El Gobierno autorizó a la Agencia de Administración de Bienes del Estado (AABE) a poner en venta 33 terrenos e inmuebles, ocho de los cuales se encuentran en el extranjero. La lista abarca desde una construcción abandonada en La Boca hasta la residencia oficial de la embajada argentina en los Estados Unidos, que está cerrada desde hace seis años debido al deterioro del edificio.
El costo sólo de las refacciones para la puesta a punto de la residencia en Washington ubicada en el 1815 de la calle Northwest, a escasos metros de la embajada está valuado en cuatro millones de dólares. Mientras que el Estado abona anualmente, en simultáneo, 135.000 dólares de alquiler por la actual residencia de Martín Lousteau.

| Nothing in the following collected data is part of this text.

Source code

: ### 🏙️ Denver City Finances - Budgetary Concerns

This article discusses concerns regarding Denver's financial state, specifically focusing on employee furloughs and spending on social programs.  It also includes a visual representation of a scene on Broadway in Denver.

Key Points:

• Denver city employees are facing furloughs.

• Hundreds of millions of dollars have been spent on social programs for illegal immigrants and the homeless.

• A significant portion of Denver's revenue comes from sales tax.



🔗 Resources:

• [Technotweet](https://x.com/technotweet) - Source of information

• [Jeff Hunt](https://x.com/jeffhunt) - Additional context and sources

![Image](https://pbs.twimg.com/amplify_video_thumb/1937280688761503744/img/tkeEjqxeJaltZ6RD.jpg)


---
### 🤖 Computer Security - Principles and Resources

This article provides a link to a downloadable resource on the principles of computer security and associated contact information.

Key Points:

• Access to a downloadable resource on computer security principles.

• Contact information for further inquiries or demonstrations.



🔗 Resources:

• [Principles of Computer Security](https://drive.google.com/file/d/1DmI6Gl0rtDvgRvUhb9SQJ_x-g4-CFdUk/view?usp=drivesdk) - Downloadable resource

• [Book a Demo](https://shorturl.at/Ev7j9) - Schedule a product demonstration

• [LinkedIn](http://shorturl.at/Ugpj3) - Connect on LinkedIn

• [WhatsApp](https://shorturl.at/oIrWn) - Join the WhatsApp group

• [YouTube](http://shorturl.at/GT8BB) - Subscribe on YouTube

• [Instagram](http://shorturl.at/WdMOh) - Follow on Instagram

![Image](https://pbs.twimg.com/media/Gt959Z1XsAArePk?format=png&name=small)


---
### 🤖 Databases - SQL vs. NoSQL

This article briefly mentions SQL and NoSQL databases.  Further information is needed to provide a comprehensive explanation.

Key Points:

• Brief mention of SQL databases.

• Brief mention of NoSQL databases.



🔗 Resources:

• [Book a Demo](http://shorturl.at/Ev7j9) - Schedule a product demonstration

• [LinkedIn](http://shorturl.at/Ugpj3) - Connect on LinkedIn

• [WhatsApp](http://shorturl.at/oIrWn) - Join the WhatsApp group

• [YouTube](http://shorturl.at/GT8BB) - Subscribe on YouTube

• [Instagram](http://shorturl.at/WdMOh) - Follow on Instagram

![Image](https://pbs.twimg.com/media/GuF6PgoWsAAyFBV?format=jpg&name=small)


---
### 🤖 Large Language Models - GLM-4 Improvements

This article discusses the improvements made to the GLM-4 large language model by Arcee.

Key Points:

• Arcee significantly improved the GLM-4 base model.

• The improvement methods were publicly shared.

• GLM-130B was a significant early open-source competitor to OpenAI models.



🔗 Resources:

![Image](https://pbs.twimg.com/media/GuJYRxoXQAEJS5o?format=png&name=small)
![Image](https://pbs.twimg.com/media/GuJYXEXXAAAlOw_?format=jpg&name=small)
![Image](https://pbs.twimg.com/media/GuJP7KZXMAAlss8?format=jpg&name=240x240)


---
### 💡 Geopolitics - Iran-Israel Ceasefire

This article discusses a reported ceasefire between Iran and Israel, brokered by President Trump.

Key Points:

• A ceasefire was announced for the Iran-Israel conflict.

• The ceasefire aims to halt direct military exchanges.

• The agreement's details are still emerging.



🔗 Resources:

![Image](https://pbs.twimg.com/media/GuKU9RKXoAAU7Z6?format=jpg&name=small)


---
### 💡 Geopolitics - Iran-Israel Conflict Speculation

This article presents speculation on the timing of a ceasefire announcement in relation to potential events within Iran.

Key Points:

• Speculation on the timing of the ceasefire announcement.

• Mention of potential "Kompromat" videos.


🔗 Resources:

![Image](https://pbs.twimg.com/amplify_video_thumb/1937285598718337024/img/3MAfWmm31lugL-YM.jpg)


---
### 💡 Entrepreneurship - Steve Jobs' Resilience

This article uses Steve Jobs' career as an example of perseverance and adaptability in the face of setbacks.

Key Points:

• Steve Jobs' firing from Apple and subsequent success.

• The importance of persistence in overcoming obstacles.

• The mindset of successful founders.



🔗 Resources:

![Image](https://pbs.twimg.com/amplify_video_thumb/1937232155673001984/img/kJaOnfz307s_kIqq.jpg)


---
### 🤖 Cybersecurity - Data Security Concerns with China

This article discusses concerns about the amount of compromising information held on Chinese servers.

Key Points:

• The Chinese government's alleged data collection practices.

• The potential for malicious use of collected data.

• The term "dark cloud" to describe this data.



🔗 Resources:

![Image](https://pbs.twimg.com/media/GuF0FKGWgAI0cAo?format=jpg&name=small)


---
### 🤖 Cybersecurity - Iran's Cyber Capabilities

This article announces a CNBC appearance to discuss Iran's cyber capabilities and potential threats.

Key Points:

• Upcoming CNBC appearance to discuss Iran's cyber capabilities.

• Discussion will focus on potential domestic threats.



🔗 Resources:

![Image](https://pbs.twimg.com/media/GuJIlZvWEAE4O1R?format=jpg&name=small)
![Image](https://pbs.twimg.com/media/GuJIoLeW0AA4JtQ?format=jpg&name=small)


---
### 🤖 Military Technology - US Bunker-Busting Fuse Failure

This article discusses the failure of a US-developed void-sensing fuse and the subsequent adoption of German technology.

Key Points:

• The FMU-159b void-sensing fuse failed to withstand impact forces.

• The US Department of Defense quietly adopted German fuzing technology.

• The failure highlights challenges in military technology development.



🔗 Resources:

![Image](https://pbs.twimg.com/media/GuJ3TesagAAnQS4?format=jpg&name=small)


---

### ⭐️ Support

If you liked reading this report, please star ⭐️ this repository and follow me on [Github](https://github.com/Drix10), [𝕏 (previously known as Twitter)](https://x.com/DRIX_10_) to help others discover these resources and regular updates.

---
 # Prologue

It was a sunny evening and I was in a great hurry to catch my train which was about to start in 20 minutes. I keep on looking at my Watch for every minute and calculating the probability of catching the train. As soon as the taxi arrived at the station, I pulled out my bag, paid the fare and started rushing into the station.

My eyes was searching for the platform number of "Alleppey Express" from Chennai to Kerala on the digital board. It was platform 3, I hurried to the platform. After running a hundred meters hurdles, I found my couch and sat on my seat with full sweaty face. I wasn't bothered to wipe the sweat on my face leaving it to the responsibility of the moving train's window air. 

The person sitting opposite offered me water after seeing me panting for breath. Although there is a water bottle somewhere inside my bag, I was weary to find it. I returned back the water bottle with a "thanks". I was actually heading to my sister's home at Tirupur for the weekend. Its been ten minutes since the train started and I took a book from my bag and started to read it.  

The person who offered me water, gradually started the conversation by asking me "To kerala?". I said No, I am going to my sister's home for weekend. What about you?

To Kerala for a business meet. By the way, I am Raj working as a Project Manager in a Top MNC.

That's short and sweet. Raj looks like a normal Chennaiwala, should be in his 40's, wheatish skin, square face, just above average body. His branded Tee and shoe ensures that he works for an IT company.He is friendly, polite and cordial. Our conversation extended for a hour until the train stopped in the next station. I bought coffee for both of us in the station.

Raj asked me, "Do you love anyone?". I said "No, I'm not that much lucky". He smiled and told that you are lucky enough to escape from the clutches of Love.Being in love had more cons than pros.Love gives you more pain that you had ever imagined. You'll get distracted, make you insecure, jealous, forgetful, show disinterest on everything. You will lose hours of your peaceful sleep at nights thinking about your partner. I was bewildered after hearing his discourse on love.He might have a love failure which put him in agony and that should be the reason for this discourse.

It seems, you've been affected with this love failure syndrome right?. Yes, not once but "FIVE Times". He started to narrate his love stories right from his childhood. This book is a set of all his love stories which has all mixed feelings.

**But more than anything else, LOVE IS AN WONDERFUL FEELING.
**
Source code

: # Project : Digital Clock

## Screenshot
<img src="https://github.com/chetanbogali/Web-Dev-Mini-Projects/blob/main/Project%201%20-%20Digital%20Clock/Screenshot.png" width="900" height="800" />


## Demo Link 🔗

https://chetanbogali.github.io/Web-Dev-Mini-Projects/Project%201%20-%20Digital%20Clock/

El edificio, de 1908 m2, está valuado en 10 millones de dólares. A pesar de que está en desuso, el Estado debe seguir afrontando 60.000 dólares anuales de gastos relativos a los impuestos y al mantenimiento. Aquello se contradice -argumentan desde el Gobierno- con un uso racional y eficiente de los bienes del Estado.
El Gobierno también autorizó la venta de la residencia del embajador argentino en Brasil, cercana al aeropuerto de Brasilia. Al tomar mayor actividad el aeropuerto, en 2012 el entonces embajador decidió de manera unilateral que ése no era un lugar habitable.
Esa propiedad hoy necesita varios arreglos. La refacción y la puesta en valor costarían unos $ 2 millones de dólares y desde la AABE aclararon que el Estado no tiene plata para refaccionar propiedades que no usa.
En tanto, hace cuatro años que el Estado alquila una residencia para el embajador que tiene un costo de 240.000 dólares por año.
"Hasta 2016, son casi un millón de dólares en gastos. Con la propiedad que se vende se puede comprar una residencia en una zona más acorde y por un menor precio", aclaran desde el Gobierno.
Oficinas administrativas de la embajada argentina en Colombia; un inmueble que fue asignado al uso del Ministerio de Defensa en Washington; el ex Centro Cultural 19 de Abril y un lote desocupado desde hace 15 años, ambos en Uruguay, completan la nómina de las propiedades en el exterior de las que busca desprenderse el Estado.
"Con el resultado de la venta, está previsto destinar parte de los fondos para adquirir propiedades acordes con la realidad del país y a los fines que resulten adecuados para la prestación de los servicios. Con esto se deja de gastar, pero no nos descapitalizamos", sostuvieron en el Gobierno. La desidia en el mantenimiento de la residencia en Estados Unidos no es un caso aislado. El Estado nacional cuenta con aproximadamente 80.000 inmuebles en el país y en el extranjero, entre los que existen terrenos baldíos, oficinas abandonadas, campos, departamentos, cocheras y edificios.